Gélule gastrorésistante

ESOMEPRAZOLE BIOGARAN 40 mg

Remboursement sur ordonnance : 65%

Catégorie :Gastro-Entéro-Hépatologie

Principes actifs :Esoméprazole

Excipients : Contenu de la gélule :, Hypromellose, Polysorbate 80, Mannitol, Monoglycérides diacétylés, Talc, Triéthyle citrate, Macrogolglycérides stéariques, Sphères de sucre :, Saccharose, Amidon de maïs, Diméticone émulsion 35% :, Diméticone, Parahydroxybenzoate de propyle, Parahydroxybenzoate de méthyle, Sorbique acide, Sodium benzoate, Polyéthylèneglycol sorbitan monolaurate, Octylphénoxy-polyéthoxy-éthanol, Propylène glycol, Dispersion à 30% de copolymère de :, Méthacrylique acide, Ethyle acrylate, Copolymère de :, Méthacrylique acide, Ethyle acrylate, Sodium laurylsulfate, Polysorbate 80, Enveloppe de la gélule :, Fer oxyde, Gomme laque, Fer oxyde, Titane dioxyde, Gélatine

Notice

Indications thérapeutiques

Ce médicament est indiqué pour : Oesophagite érosive par reflux, Syndrome de Zollinger-Ellison, Hémorragie par ulcère gastrique ou duodénal

Posologie

Adulte . Syndrome de Zollinger-Ellison

1 gélule 2 fois par jour à avaler ou disperser dans 1/2 verre d'eau. Maximum 4 gélules par jour.

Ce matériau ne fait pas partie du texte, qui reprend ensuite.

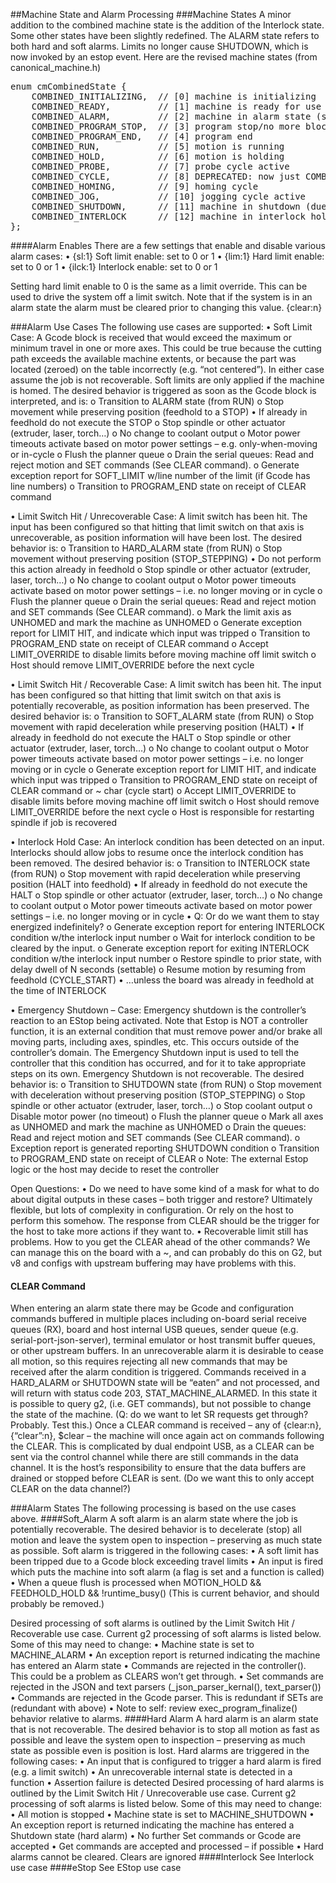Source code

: ##Machine State and Alarm Processing
###Machine States
A minor addition to the combined machine state is the addition of the Interlock state. Some other states have been slightly redefined. The ALARM state refers to both hard and soft alarms. Limits no longer cause SHUTDOWN, which is now invoked by an estop event. Here are the revised machine states (from canonical_machine.h)

<pre>
enum cmCombinedState {
	COMBINED_INITIALIZING,  // [0] machine is initializing
	COMBINED_READY,         // [1] machine is ready for use
	COMBINED_ALARM,         // [2] machine in alarm state (soft or hard)
	COMBINED_PROGRAM_STOP,  // [3] program stop/no more blocks
	COMBINED_PROGRAM_END,   // [4] program end
	COMBINED_RUN,           // [5] motion is running
	COMBINED_HOLD,          // [6] motion is holding
	COMBINED_PROBE,         // [7] probe cycle active
	COMBINED_CYCLE,         // [8] DEPRECATED: now just COMBINED_RUN
	COMBINED_HOMING,        // [9] homing cycle 
	COMBINED_JOG,           // [10] jogging cycle active
	COMBINED_SHUTDOWN,      // [11] machine in shutdown (due to emergency stop)
	COMBINED_INTERLOCK      // [12] machine in interlock hold
};
</pre>

####Alarm Enables
There are a few settings that enable and disable various alarm cases:
•	{sl:1} Soft limit enable: set to 0 or 1
•	{lim:1} Hard limit enable: set to 0 or 1
•	{ilck:1} Interlock enable: set to 0 or 1

Setting hard limit enable to 0 is the same as a limit override. This can be used to drive the system off a limit switch. Note that if the system is in an alarm state the alarm must be cleared prior to changing this value. {clear:n}

###Alarm Use Cases
The following use cases are supported:
•	Soft Limit Case: A Gcode block is received that would exceed the maximum or minimum travel in one or more axes. This could be true because the cutting path exceeds the available machine extents, or because the part was located (zeroed) on the table incorrectly (e.g. “not centered”). In either case assume the job is not recoverable. Soft limits are only applied if the machine is homed. The desired behavior is triggered as soon as the Gcode block is interpreted, and is:
o	Transition to ALARM state (from RUN)
o	Stop movement while preserving position (feedhold to a STOP)
•	If already in feedhold do not execute the STOP
o	Stop spindle or other actuator (extruder, laser, torch…)
o	No change to coolant output
o	Motor power timeouts activate based on motor power settings – e.g. only-when-moving or in-cycle
o	Flush the planner queue 
o	Drain the serial queues: Read and reject motion and SET commands (See CLEAR command).
o	Generate exception report for SOFT_LIMIT w/line number of the limit (if Gcode has line numbers)
o	Transition to PROGRAM_END state on receipt of CLEAR command

•	Limit Switch Hit / Unrecoverable Case: A limit switch has been hit. The input has been configured so that hitting that limit switch on that axis is unrecoverable, as position information will have been lost. The desired behavior is:
o	Transition to HARD_ALARM state (from RUN)
o	Stop movement without preserving position (STOP_STEPPING)
•	Do not perform this action already in feedhold
o	Stop spindle or other actuator (extruder, laser, torch…)
o	No change to coolant output
o	Motor power timeouts activate based on motor power settings – i.e. no longer moving or in cycle
o	Flush the planner queue
o	Drain the serial queues: Read and reject motion and SET commands (See CLEAR command).
o	Mark the limit axis as UNHOMED and mark the machine as UNHOMED
o	Generate exception report for LIMIT HIT, and indicate which input was tripped
o	Transition to PROGRAM_END state on receipt of CLEAR command 
o	Accept LIMIT_OVERRIDE to disable limits before moving machine off limit switch
o	Host should remove LIMIT_OVERRIDE before the next cycle

•	Limit Switch Hit / Recoverable Case: A limit switch has been hit. The input has been configured so that hitting that limit switch on that axis is potentially recoverable, as position information has been preserved. The desired behavior is:
o	Transition to SOFT_ALARM state (from RUN)
o	Stop movement with rapid deceleration while preserving position (HALT)
•	If already in feedhold do not execute the HALT
o	Stop spindle or other actuator (extruder, laser, torch…)
o	No change to coolant output
o	Motor power timeouts activate based on motor power settings – i.e. no longer moving or in cycle
o	Generate exception report for LIMIT HIT, and indicate which input was tripped
o	Transition to PROGRAM_END state on receipt of CLEAR command or ~ char (cycle start)
o	Accept LIMIT_OVERRIDE to disable limits before moving machine off limit switch
o	Host should remove LIMIT_OVERRIDE before the next cycle
o	Host is responsible for restarting spindle if job is recovered

•	Interlock Hold Case: An interlock condition has been detected on an input. Interlocks should allow jobs to resume once the interlock condition has been removed. The desired behavior is:
o	Transition to INTERLOCK state (from RUN)
o	Stop movement with rapid deceleration while preserving position (HALT into feedhold)
•	If already in feedhold do not execute the HALT
o	Stop spindle or other actuator (extruder, laser, torch…)
o	No change to coolant output
o	Motor power timeouts activate based on motor power settings – i.e. no longer moving or in cycle
•	Q: Or do we want them to stay energized indefinitely?
o	Generate exception report for entering INTERLOCK condition w/the interlock input number
o	Wait for interlock condition to be cleared by the input.
o	Generate exception report for exiting INTERLOCK condition w/the interlock input number
o	Restore spindle to prior state, with delay dwell of N seconds (settable)
o	Resume motion by resuming from feedhold (CYCLE_START)
•	…unless the board was already in feedhold at the time of INTERLOCK

•	Emergency Shutdown – Case: Emergency shutdown is the controller’s reaction to an EStop being activated. Note that Estop is NOT a controller function, it is an external condition that must remove power and/or brake all moving parts, including axes, spindles, etc. This occurs outside of the controller’s domain. The Emergency Shutdown input is used to tell the controller that this condition has occurred, and for it to take appropriate steps on its own. Emergency Shutdown is not recoverable. The desired behavior is:
o	Transition to SHUTDOWN state (from RUN)
o	Stop movement with deceleration without preserving position (STOP_STEPPING)
o	Stop spindle or other actuator (extruder, laser, torch…)
o	Stop coolant output
o	Disable motor power (no timeout)
o	Flush the planner queue
o	Mark all axes as UNHOMED and mark the machine as UNHOMED
o	Drain the queues: Read and reject motion and SET commands (See CLEAR command).
o	Exception report is generated reporting SHUTDOWN condition
o	Transition to PROGRAM_END state on receipt of CLEAR
o	Note: The external Estop logic or the host may decide to reset the controller

Open Questions:
•	Do we need to have some kind of a mask for what to do about digital outputs in these cases – both trigger and restore? Ultimately flexible, but lots of complexity in configuration. Or rely on the host to perform this somehow. The response from CLEAR should be the trigger for the host to take more actions if they want to.
•	Recoverable limit still has problems. How to you get the CLEAR ahead of the other commands? We can manage this on the board with a ~, and can probably do this on G2, but v8 and configs with upstream buffering may have problems with this.

#### CLEAR Command
When entering an alarm state there may be Gcode and configuration commands buffered in multiple places including on-board serial receive queues (RX), board and host internal USB queues, sender queue (e.g. serial-port-json-server), terminal emulator or host transmit buffer queues, or other upstream buffers. 
In an unrecoverable alarm it is desirable to cease all motion, so this requires rejecting all new commands that may be received after the alarm condition is triggered. Commands received in a HARD_ALARM or SHUTDOWN state will be “eaten” and not processed, and will return with status code 203, STAT_MACHINE_ALARMED. 
In this state it is possible to query g2, (i.e. GET commands), but not possible to change the state of the machine. 
(Q: do we want to let SR requests get through? Probably. Test this.)
Once a CLEAR command is received – any of {clear:n}, {“clear”:n}, $clear – the machine will once again act on commands following the CLEAR.
This is complicated by dual endpoint USB, as a CLEAR can be sent via the control channel while there are still commands in the data channel. It is the host’s responsibility to ensure that the data buffers are drained or stopped before CLEAR is sent. (Do we want this to only accept CLEAR on the data channel?)

###Alarm States
The following processing is based on the use cases above.
####Soft_Alarm
A soft alarm is an alarm state where the job is potentially recoverable. The desired behavior is to decelerate (stop) all motion and leave the system open to inspection – preserving as much state as possible.
Soft alarm is triggered in the following cases:
•	A soft limit has been tripped due to a Gcode block exceeding travel limits
•	An input is fired which puts the machine into soft alarm (a flag is set and a function is called)
•	When a queue flush is processed when MOTION_HOLD && FEEDHOLD_HOLD && !runtime_busy() 
(This is current behavior, and should probably be removed.)

Desired processing of soft alarms is outlined by the Limit Switch Hit / Recoverable use case. Current g2 processing of soft alarms is listed below. Some of this may need to change:
•	Machine state is set to MACHINE_ALARM
•	An exception report is returned indicating the machine has entered an Alarm state
•	Commands are rejected in the controller(). This could be a problem as CLEARS won’t get through.
•	Set commands are rejected in the JSON and text parsers (_json_parser_kernal(), text_parser())
•	Commands are rejected in the Gcode parser. This is redundant if SETs are  (redundant with above)
•	Note to self: review exec_program_finalize() behavior relative to alarms.
####Hard Alarm
A hard alarm is an alarm state that is not recoverable. The desired behavior is to stop all motion as fast as possible and leave the system open to inspection – preserving as much state as possible even is position is lost.
Hard alarms are triggered in the following cases:
•	An input that is configured to trigger a hard alarm is fired (e.g. a limit switch)
•	An unrecoverable internal state is detected in a function
•	Assertion failure is detected
Desired processing of hard alarms is outlined by the Limit Switch Hit / Unrecoverable use case. Current g2 processing of soft alarms is listed below. Some of this may need to change:
•	All motion is stopped
•	Machine state is set to MACHINE_SHUTDOWN
•	An exception report is returned indicating the machine has entered a Shutdown state (hard alarm)
•	No further Set commands or Gcode are accepted
•	Get commands are accepted and processed – if possible
•	Hard alarms cannot be cleared. Clears are ignored
####Interlock
See Interlock use case
####eStop
See EStop use case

Adulte . Traitement préventif. Hémorragie par ulcère gastrique ou duodénal

1 gélule 1 fois par jour à avaler ou disperser dans 1/2 verre d'eau pendant 4 semaines.

Adulte - Enfant de plus de 12 ans . Oesophagite érosive par reflux (implicite)

1 gélule par jour à avaler ou disperser dans 1/2 verre d'eau pendant 8 semaines.

Administration

Voie orale.

Informations importantes

Contre-indication

Contre-indiqué dans les cas suivants: Enfant de moins de 12 ans, Allaitement, Insuffisance hépatique sévère, Intolérance au fructose, Syndrome de malabsorption du glucose, Syndrome de malabsorption du galactose, Déficit en sucrase-isomaltase

Effets indésirables

Résumé du profil de sécurité

Maux de tête, douleur abdominale, diarrhées et nausées sont, entre autres, les réactions qui ont été les plus fréquemment rapportées dans les études cliniques (et également lors de son utilisation en post-commercialisation). De plus, le profil de sécurité est similaire quel que soit la formulation, les indications de traitement, les groupes d'âge et les populations de patients. Aucune réaction indésirable liée à la dose n'a été identifiée.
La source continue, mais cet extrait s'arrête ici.